Numa crônica de 1895, comentando episódios da República recente, ainda de cueiros, o mestre Joaquim, o Machado de Assis de todos os tempos...

O vento e as folhas



Numa crônica de 1895, comentando episódios da República recente, ainda de cueiros, o mestre Joaquim, o Machado de Assis de todos os tempos, vem com este introito: “Os acontecimentos levam os homens, como os ventos levam as folhas”.

Não se põe em jogo a verdade ou não da frase ou sentença de tom axiomático. Faz parte da sabedoria humana esse modo de dizer, acúmulo de povos, aqui e ali surtindo na expressão oral ou escrita de seus gênios.

O que me faz deslumbrar é o determinismo literário que condicionava os ventos e as folhas do cotidiano jornalístico. Não se ia ao dia-a-dia sem uma invocação de peso, um lastro que denotasse a visão de mundo abastecida e formada na cultura, sobretudo literária e filosófica.

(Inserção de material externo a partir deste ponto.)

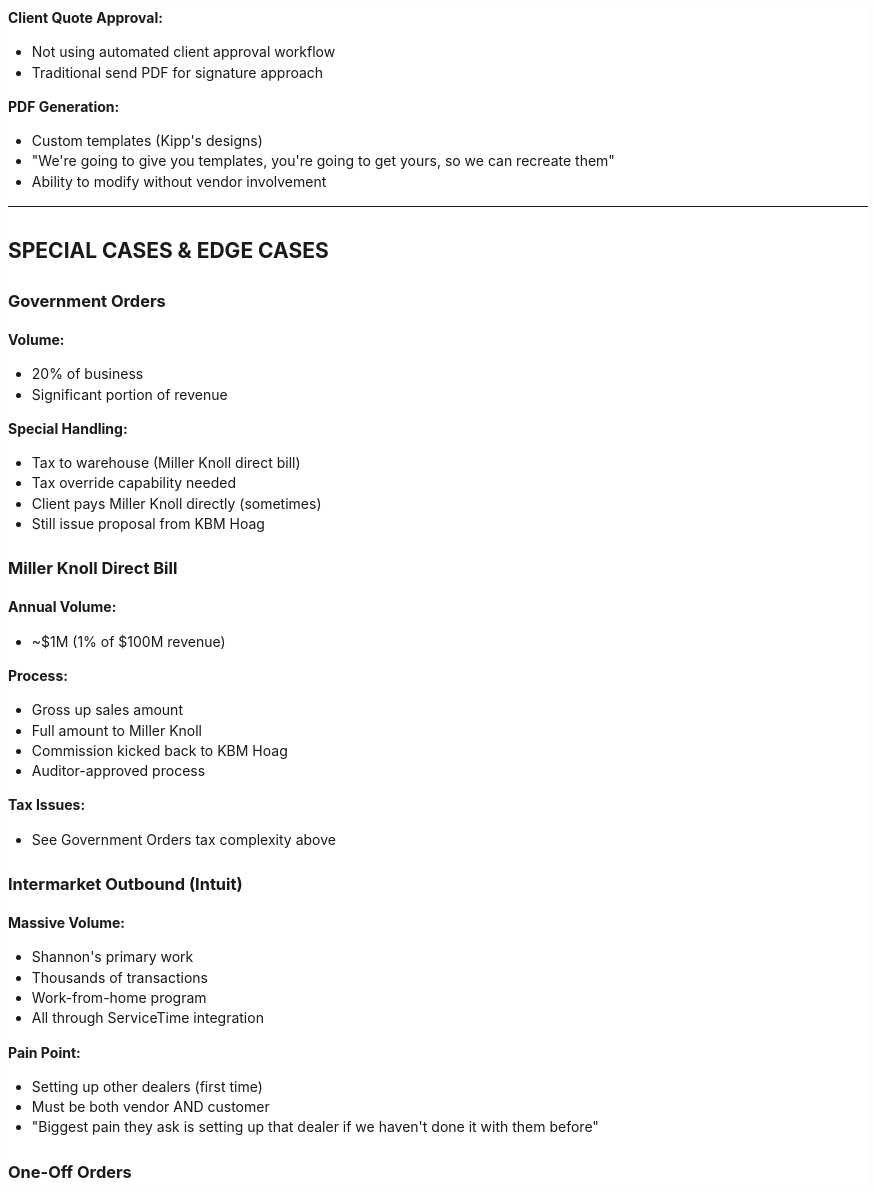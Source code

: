 **Client Quote Approval:**
- Not using automated client approval workflow
- Traditional send PDF for signature approach

**PDF Generation:**
- Custom templates (Kipp's designs)
- "We're going to give you templates, you're going to get yours, so we can recreate them"
- Ability to modify without vendor involvement

---

## SPECIAL CASES & EDGE CASES

### Government Orders

**Volume:**
- 20% of business
- Significant portion of revenue

**Special Handling:**
- Tax to warehouse (Miller Knoll direct bill)
- Tax override capability needed
- Client pays Miller Knoll directly (sometimes)
- Still issue proposal from KBM Hoag

### Miller Knoll Direct Bill

**Annual Volume:**
- ~$1M (1% of $100M revenue)

**Process:**
- Gross up sales amount
- Full amount to Miller Knoll
- Commission kicked back to KBM Hoag
- Auditor-approved process

**Tax Issues:**
- See Government Orders tax complexity above

### Intermarket Outbound (Intuit)

**Massive Volume:**
- Shannon's primary work
- Thousands of transactions
- Work-from-home program
- All through ServiceTime integration

**Pain Point:**
- Setting up other dealers (first time)
- Must be both vendor AND customer
- "Biggest pain they ask is setting up that dealer if we haven't done it with them before"

### One-Off Orders
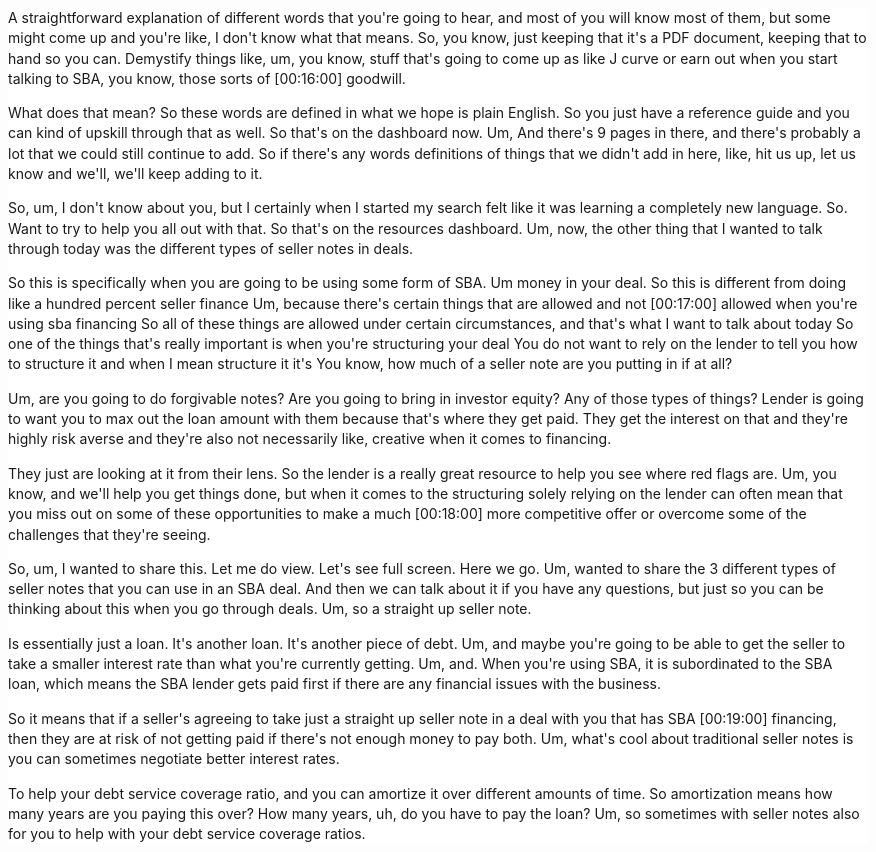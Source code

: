 A straightforward explanation of different words that you're going to hear, and most of you will know most of them, but some might come up and you're like, I don't know what that means. So, you know, just keeping that it's a PDF document, keeping that to hand so you can. Demystify things like, um, you know, stuff that's going to come up as like J curve or earn out when you start talking to SBA, you know, those sorts of [00:16:00] goodwill.

What does that mean? So these words are defined in what we hope is plain English. So you just have a reference guide and you can kind of upskill through that as well. So that's on the dashboard now. Um, And there's 9 pages in there, and there's probably a lot that we could still continue to add. So if there's any words definitions of things that we didn't add in here, like, hit us up, let us know and we'll, we'll keep adding to it.

So, um, I don't know about you, but I certainly when I started my search felt like it was learning a completely new language. So. Want to try to help you all out with that. So that's on the resources dashboard. Um, now, the other thing that I wanted to talk through today was the different types of seller notes in deals.

So this is specifically when you are going to be using some form of SBA. Um money in your deal. So this is different from doing like a hundred percent seller finance Um, because there's certain things that are allowed and not [00:17:00] allowed when you're using sba financing So all of these things are allowed under certain circumstances, and that's what I want to talk about today So one of the things that's really important is when you're structuring your deal You do not want to rely on the lender to tell you how to structure it and when I mean structure it it's You know, how much of a seller note are you putting in if at all?

Um, are you going to do forgivable notes? Are you going to bring in investor equity? Any of those types of things? Lender is going to want you to max out the loan amount with them because that's where they get paid. They get the interest on that and they're highly risk averse and they're also not necessarily like, creative when it comes to financing.

They just are looking at it from their lens. So the lender is a really great resource to help you see where red flags are. Um, you know, and we'll help you get things done, but when it comes to the structuring solely relying on the lender can often mean that you miss out on some of these opportunities to make a much [00:18:00] more competitive offer or overcome some of the challenges that they're seeing.

So, um, I wanted to share this. Let me do view. Let's see full screen. Here we go. Um, wanted to share the 3 different types of seller notes that you can use in an SBA deal. And then we can talk about it if you have any questions, but just so you can be thinking about this when you go through deals. Um, so a straight up seller note.

Is essentially just a loan. It's another loan. It's another piece of debt. Um, and maybe you're going to be able to get the seller to take a smaller interest rate than what you're currently getting. Um, and. When you're using SBA, it is subordinated to the SBA loan, which means the SBA lender gets paid first if there are any financial issues with the business.

So it means that if a seller's agreeing to take just a straight up seller note in a deal with you that has SBA [00:19:00] financing, then they are at risk of not getting paid if there's not enough money to pay both. Um, what's cool about traditional seller notes is you can sometimes negotiate better interest rates.

To help your debt service coverage ratio, and you can amortize it over different amounts of time. So amortization means how many years are you paying this over? How many years, uh, do you have to pay the loan? Um, so sometimes with seller notes also for you to help with your debt service coverage ratios.
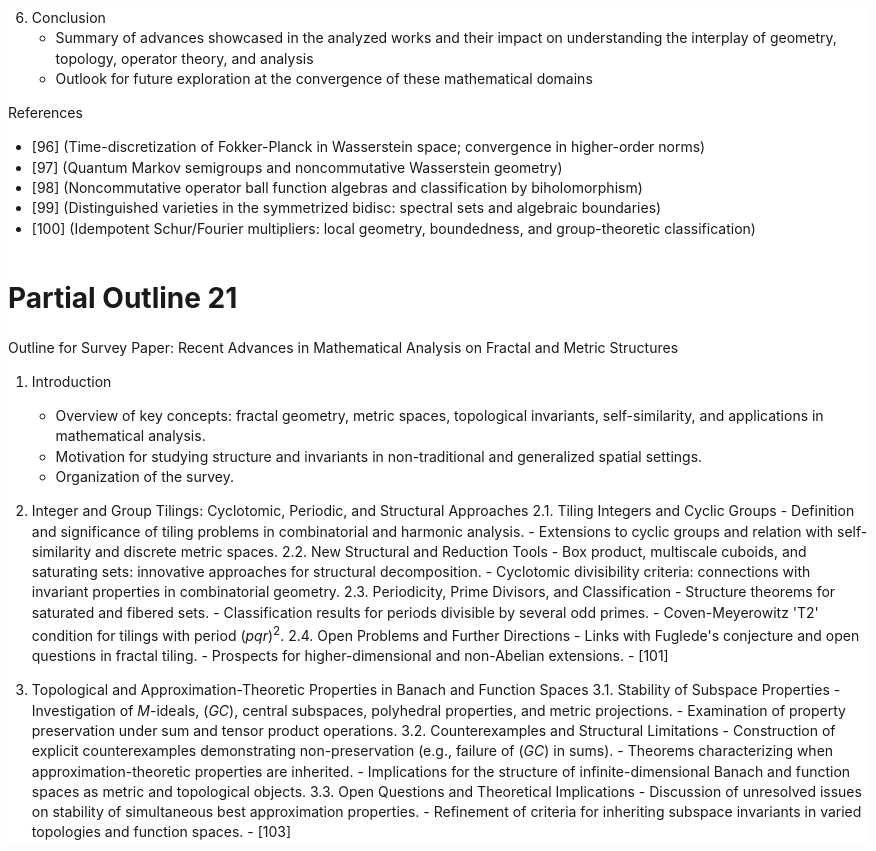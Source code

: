 6. Conclusion
   - Summary of advances showcased in the analyzed works and their impact on understanding the interplay of geometry, topology, operator theory, and analysis
   - Outlook for future exploration at the convergence of these mathematical domains

References
 - [96] (Time-discretization of Fokker-Planck in Wasserstein space; convergence in higher-order norms)
 - [97] (Quantum Markov semigroups and noncommutative Wasserstein geometry)
 - [98] (Noncommutative operator ball function algebras and classification by biholomorphism)
 - [99] (Distinguished varieties in the symmetrized bidisc: spectral sets and algebraic boundaries)
 - [100] (Idempotent Schur/Fourier multipliers: local geometry, boundedness, and group-theoretic classification)

# Partial Outline 21

Outline for Survey Paper: Recent Advances in Mathematical Analysis on Fractal and Metric Structures

1. Introduction
    - Overview of key concepts: fractal geometry, metric spaces, topological invariants, self-similarity, and applications in mathematical analysis.
    - Motivation for studying structure and invariants in non-traditional and generalized spatial settings.
    - Organization of the survey.

2. Integer and Group Tilings: Cyclotomic, Periodic, and Structural Approaches
    2.1. Tiling Integers and Cyclic Groups
        - Definition and significance of tiling problems in combinatorial and harmonic analysis.
        - Extensions to cyclic groups and relation with self-similarity and discrete metric spaces.
    2.2. New Structural and Reduction Tools
        - Box product, multiscale cuboids, and saturating sets: innovative approaches for structural decomposition.
        - Cyclotomic divisibility criteria: connections with invariant properties in combinatorial geometry.
    2.3. Periodicity, Prime Divisors, and Classification
        - Structure theorems for saturated and fibered sets.
        - Classification results for periods divisible by several odd primes.
        - Coven-Meyerowitz 'T2' condition for tilings with period $(pqr)^2$.
    2.4. Open Problems and Further Directions
        - Links with Fuglede's conjecture and open questions in fractal tiling.
        - Prospects for higher-dimensional and non-Abelian extensions.
        - [101]

3. Topological and Approximation-Theoretic Properties in Banach and Function Spaces
    3.1. Stability of Subspace Properties
        - Investigation of $M$-ideals, $(GC)$, central subspaces, polyhedral properties, and metric projections.
        - Examination of property preservation under sum and tensor product operations.
    3.2. Counterexamples and Structural Limitations
        - Construction of explicit counterexamples demonstrating non-preservation (e.g., failure of $(GC)$ in sums).
        - Theorems characterizing when approximation-theoretic properties are inherited.
        - Implications for the structure of infinite-dimensional Banach and function spaces as metric and topological objects.
    3.3. Open Questions and Theoretical Implications
        - Discussion of unresolved issues on stability of simultaneous best approximation properties.
        - Refinement of criteria for inheriting subspace invariants in varied topologies and function spaces.
        - [103]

Nessa crônica em que Machado fala das folhas e do vento para comentar o fim melancólico do contra-almirante Saldanha da Gama, morto ao lado dos federalistas do Rio Grande depois do fracasso como revoltoso da Armada, o cenário a que o cronista recorre, tão naturalmente, é o dos funerais de Coriolano, assunto de Plutarco e peça de Shakespeare. A cultura era outra, levada, depois, com os ventos e as folhas.

Na mesma crônica, veja-se com que o leitor era seduzido: “Muitas são as melancolias deste mundo. A de Saul não é a de Hamlet, a de Lamartine não é a de Musset”. Exibicionismo? Esnobação de um cronista-escritor que já estava para muito além dessa necessidade? Não, presume-se que o leitor sabia do que a crônica estava falando.

Outra: em junho de 1895, dia em que sai a crônica, o Brás Cubas e os melhores contos que vieram resultar, ainda hoje, nos melhores e mais geniais contos brasileiros, já haviam consagrado o autor. Não era, pois, nenhum pedantismo cultural, mas um ditame do tempo.

Orgânico como se diz hoje do trato agrícola. Impunha-se um fundo de cultura, alguma intimidade com o clássico, isto é, com o modelo, a quem ingressasse no exercício da escrita, mesmo diária, mesmo de jornal. Não bastava uma técnica, uma noção do que, do onde ou do como as coisas aconteceram, mas uma experiência mais longa de humanidade ou de fundo cultural.

Ah! meu caríssimo Milton Marques, seu trabalho é uma luz no túnel. Luz que não se limita à cátedra e sai para a rua, ignorando os ventos e as folhas dos meios culturais de hoje.